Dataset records
%%

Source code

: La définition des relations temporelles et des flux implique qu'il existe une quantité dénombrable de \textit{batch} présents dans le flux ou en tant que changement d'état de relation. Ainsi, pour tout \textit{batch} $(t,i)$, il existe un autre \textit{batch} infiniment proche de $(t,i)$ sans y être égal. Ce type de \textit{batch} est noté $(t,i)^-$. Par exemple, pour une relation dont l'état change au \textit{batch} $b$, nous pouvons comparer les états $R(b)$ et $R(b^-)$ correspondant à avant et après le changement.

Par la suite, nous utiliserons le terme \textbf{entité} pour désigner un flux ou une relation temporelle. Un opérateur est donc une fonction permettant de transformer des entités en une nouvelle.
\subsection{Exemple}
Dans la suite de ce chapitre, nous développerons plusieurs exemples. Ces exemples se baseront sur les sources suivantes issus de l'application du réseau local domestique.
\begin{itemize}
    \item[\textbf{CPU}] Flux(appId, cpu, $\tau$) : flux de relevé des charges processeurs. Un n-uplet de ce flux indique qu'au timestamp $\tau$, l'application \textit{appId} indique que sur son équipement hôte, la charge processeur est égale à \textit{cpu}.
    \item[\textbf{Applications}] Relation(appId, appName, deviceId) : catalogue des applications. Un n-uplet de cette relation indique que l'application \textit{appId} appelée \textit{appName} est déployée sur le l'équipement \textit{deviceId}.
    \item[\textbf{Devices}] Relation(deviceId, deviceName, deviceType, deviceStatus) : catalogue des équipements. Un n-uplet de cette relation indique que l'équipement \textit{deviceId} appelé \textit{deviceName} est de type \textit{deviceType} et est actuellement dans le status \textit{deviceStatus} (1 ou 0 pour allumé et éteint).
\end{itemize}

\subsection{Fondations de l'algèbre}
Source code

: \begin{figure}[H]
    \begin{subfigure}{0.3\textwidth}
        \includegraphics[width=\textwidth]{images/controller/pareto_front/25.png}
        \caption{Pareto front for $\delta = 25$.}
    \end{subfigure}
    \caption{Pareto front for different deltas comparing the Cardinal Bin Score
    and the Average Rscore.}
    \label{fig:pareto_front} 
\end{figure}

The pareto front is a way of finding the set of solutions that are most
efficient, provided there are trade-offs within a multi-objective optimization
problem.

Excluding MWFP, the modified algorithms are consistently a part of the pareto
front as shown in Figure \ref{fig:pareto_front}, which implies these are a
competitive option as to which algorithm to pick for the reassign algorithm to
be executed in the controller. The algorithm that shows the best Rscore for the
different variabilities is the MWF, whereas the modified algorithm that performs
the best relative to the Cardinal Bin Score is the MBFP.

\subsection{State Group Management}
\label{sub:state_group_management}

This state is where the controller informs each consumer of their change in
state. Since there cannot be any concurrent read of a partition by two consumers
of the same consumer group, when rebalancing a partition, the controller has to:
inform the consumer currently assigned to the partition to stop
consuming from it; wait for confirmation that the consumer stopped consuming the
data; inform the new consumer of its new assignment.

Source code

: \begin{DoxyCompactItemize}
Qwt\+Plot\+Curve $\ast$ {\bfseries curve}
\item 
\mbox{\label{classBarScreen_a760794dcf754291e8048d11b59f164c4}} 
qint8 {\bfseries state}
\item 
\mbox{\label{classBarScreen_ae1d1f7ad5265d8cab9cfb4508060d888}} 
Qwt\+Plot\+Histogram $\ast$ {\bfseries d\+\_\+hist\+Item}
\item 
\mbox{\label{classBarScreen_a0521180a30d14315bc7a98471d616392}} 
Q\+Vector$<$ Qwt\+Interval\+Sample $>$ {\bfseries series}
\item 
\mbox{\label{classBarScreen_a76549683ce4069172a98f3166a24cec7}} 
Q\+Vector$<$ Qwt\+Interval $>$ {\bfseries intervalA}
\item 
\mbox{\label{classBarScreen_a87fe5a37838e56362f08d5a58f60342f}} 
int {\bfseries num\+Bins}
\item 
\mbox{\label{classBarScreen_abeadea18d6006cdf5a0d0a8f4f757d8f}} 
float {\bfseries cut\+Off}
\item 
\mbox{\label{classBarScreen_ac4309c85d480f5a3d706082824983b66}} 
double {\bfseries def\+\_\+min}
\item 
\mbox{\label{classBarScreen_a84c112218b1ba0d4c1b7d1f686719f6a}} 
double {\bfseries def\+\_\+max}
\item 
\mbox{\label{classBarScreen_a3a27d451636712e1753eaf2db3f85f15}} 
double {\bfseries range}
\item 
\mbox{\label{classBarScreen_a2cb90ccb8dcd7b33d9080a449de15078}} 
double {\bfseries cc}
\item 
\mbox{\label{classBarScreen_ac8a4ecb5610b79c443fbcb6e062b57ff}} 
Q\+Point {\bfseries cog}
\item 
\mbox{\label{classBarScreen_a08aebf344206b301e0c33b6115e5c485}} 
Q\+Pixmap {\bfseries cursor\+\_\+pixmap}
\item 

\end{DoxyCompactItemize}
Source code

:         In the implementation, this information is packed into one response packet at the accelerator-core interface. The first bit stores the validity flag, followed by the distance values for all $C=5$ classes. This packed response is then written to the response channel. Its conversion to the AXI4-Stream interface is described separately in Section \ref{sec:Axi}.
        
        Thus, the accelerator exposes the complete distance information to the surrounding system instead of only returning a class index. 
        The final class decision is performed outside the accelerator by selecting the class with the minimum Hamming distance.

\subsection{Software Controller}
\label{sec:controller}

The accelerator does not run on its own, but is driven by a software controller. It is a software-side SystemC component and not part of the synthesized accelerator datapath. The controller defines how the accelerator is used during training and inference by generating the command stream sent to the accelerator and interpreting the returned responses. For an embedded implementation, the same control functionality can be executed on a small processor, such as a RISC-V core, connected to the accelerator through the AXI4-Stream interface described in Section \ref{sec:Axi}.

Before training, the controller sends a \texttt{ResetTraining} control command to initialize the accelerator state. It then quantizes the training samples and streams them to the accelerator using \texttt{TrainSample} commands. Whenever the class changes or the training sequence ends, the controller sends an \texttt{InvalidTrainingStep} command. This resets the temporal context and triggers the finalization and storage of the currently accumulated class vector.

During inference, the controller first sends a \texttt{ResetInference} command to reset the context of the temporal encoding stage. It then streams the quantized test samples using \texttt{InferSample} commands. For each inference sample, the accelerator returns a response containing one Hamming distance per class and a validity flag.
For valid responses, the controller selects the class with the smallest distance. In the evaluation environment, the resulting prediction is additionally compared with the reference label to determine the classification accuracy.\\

%%

- **Task to complete**
The records need to be reproduced in their entirety, word for word.

- **Written response**
Source code

: La définition des relations temporelles et des flux implique qu'il existe une quantité dénombrable de \textit{batch} présents dans le flux ou en tant que changement d'état de relation. Ainsi, pour tout \textit{batch} $(t,i)$, il existe un autre \textit{batch} infiniment proche de $(t,i)$ sans y être égal. Ce type de \textit{batch} est noté $(t,i)^-$. Par exemple, pour une relation dont l'état change au \textit{batch} $b$, nous pouvons comparer les états $R(b)$ et $R(b^-)$ correspondant à avant et après le changement.

Par la suite, nous utiliserons le terme \textbf{entité} pour désigner un flux ou une relation temporelle. Un opérateur est donc une fonction permettant de transformer des entités en une nouvelle.
\subsection{Exemple}
Dans la suite de ce chapitre, nous développerons plusieurs exemples. Ces exemples se baseront sur les sources suivantes issus de l'application du réseau local domestique.
\begin{itemize}
    \item[\textbf{CPU}] Flux(appId, cpu, $\tau$) : flux de relevé des charges processeurs. Un n-uplet de ce flux indique qu'au timestamp $\tau$, l'application \textit{appId} indique que sur son équipement hôte, la charge processeur est égale à \textit{cpu}.
    \item[\textbf{Applications}] Relation(appId, appName, deviceId) : catalogue des applications. Un n-uplet de cette relation indique que l'application \textit{appId} appelée \textit{appName} est déployée sur le l'équipement \textit{deviceId}.
    \item[\textbf{Devices}] Relation(deviceId, deviceName, deviceType, deviceStatus) : catalogue des équipements. Un n-uplet de cette relation indique que l'équipement \textit{deviceId} appelé \textit{deviceName} est de type \textit{deviceType} et est actuellement dans le status \textit{deviceStatus} (1 ou 0 pour allumé et éteint).
\end{itemize}

\subsection{Fondations de l'algèbre}
Source code

: \begin{figure}[H]
    \begin{subfigure}{0.3\textwidth}
        \includegraphics[width=\textwidth]{images/controller/pareto_front/25.png}
        \caption{Pareto front for $\delta = 25$.}
    \end{subfigure}
    \caption{Pareto front for different deltas comparing the Cardinal Bin Score
    and the Average Rscore.}
    \label{fig:pareto_front} 
\end{figure}

The pareto front is a way of finding the set of solutions that are most
efficient, provided there are trade-offs within a multi-objective optimization
problem.

Excluding MWFP, the modified algorithms are consistently a part of the pareto
front as shown in Figure \ref{fig:pareto_front}, which implies these are a
competitive option as to which algorithm to pick for the reassign algorithm to
be executed in the controller. The algorithm that shows the best Rscore for the
different variabilities is the MWF, whereas the modified algorithm that performs
the best relative to the Cardinal Bin Score is the MBFP.

\subsection{State Group Management}
\label{sub:state_group_management}

This state is where the controller informs each consumer of their change in
state. Since there cannot be any concurrent read of a partition by two consumers
of the same consumer group, when rebalancing a partition, the controller has to:
inform the consumer currently assigned to the partition to stop
consuming from it; wait for confirmation that the consumer stopped consuming the
data; inform the new consumer of its new assignment.

Source code

: \begin{DoxyCompactItemize}
Qwt\+Plot\+Curve $\ast$ {\bfseries curve}
\item 
\mbox{\label{classBarScreen_a760794dcf754291e8048d11b59f164c4}} 
qint8 {\bfseries state}
\item 
\mbox{\label{classBarScreen_ae1d1f7ad5265d8cab9cfb4508060d888}} 
Qwt\+Plot\+Histogram $\ast$ {\bfseries d\+\_\+hist\+Item}
\item 
\mbox{\label{classBarScreen_a0521180a30d14315bc7a98471d616392}} 
Q\+Vector$<$ Qwt\+Interval\+Sample $>$ {\bfseries series}
\item 
\mbox{\label{classBarScreen_a76549683ce4069172a98f3166a24cec7}} 
Q\+Vector$<$ Qwt\+Interval $>$ {\bfseries intervalA}
\item 
\mbox{\label{classBarScreen_a87fe5a37838e56362f08d5a58f60342f}} 
int {\bfseries num\+Bins}
\item 
\mbox{\label{classBarScreen_abeadea18d6006cdf5a0d0a8f4f757d8f}} 
float {\bfseries cut\+Off}
\item 
\mbox{\label{classBarScreen_ac4309c85d480f5a3d706082824983b66}} 
double {\bfseries def\+\_\+min}
\item 
\mbox{\label{classBarScreen_a84c112218b1ba0d4c1b7d1f686719f6a}} 
double {\bfseries def\+\_\+max}
\item 
\mbox{\label{classBarScreen_a3a27d451636712e1753eaf2db3f85f15}} 
double {\bfseries range}
\item 
\mbox{\label{classBarScreen_a2cb90ccb8dcd7b33d9080a449de15078}} 
double {\bfseries cc}
\item 
\mbox{\label{classBarScreen_ac8a4ecb5610b79c443fbcb6e062b57ff}} 
Q\+Point {\bfseries cog}
\item 
\mbox{\label{classBarScreen_a08aebf344206b301e0c33b6115e5c485}} 
Q\+Pixmap {\bfseries cursor\+\_\+pixmap}
\item 

\end{DoxyCompactItemize}
Source code

:         In the implementation, this information is packed into one response packet at the accelerator-core interface. The first bit stores the validity flag, followed by the distance values for all $C=5$ classes. This packed response is then written to the response channel. Its conversion to the AXI4-Stream interface is described separately in Section \ref{sec:Axi}.
        
        Thus, the accelerator exposes the complete distance information to the surrounding system instead of only returning a class index. 
        The final class decision is performed outside the accelerator by selecting the class with the minimum Hamming distance.

\subsection{Software Controller}
\label{sec:controller}

The accelerator does not run on its own, but is driven by a software controller. It is a software-side SystemC component and not part of the synthesized accelerator datapath. The controller defines how the accelerator is used during training and inference by generating the command stream sent to the accelerator and interpreting the returned responses. For an embedded implementation, the same control functionality can be executed on a small processor, such as a RISC-V core, connected to the accelerator through the AXI4-Stream interface described in Section \ref{sec:Axi}.

Before training, the controller sends a \texttt{ResetTraining} control command to initialize the accelerator state. It then quantizes the training samples and streams them to the accelerator using \texttt{TrainSample} commands. Whenever the class changes or the training sequence ends, the controller sends an \texttt{InvalidTrainingStep} command. This resets the temporal context and triggers the finalization and storage of the currently accumulated class vector.

During inference, the controller first sends a \texttt{ResetInference} command to reset the context of the temporal encoding stage. It then streams the quantized test samples using \texttt{InferSample} commands. For each inference sample, the accelerator returns a response containing one Hamming distance per class and a validity flag.
For valid responses, the controller selects the class with the smallest distance. In the evaluation environment, the resulting prediction is additionally compared with the reference label to determine the classification accuracy.\\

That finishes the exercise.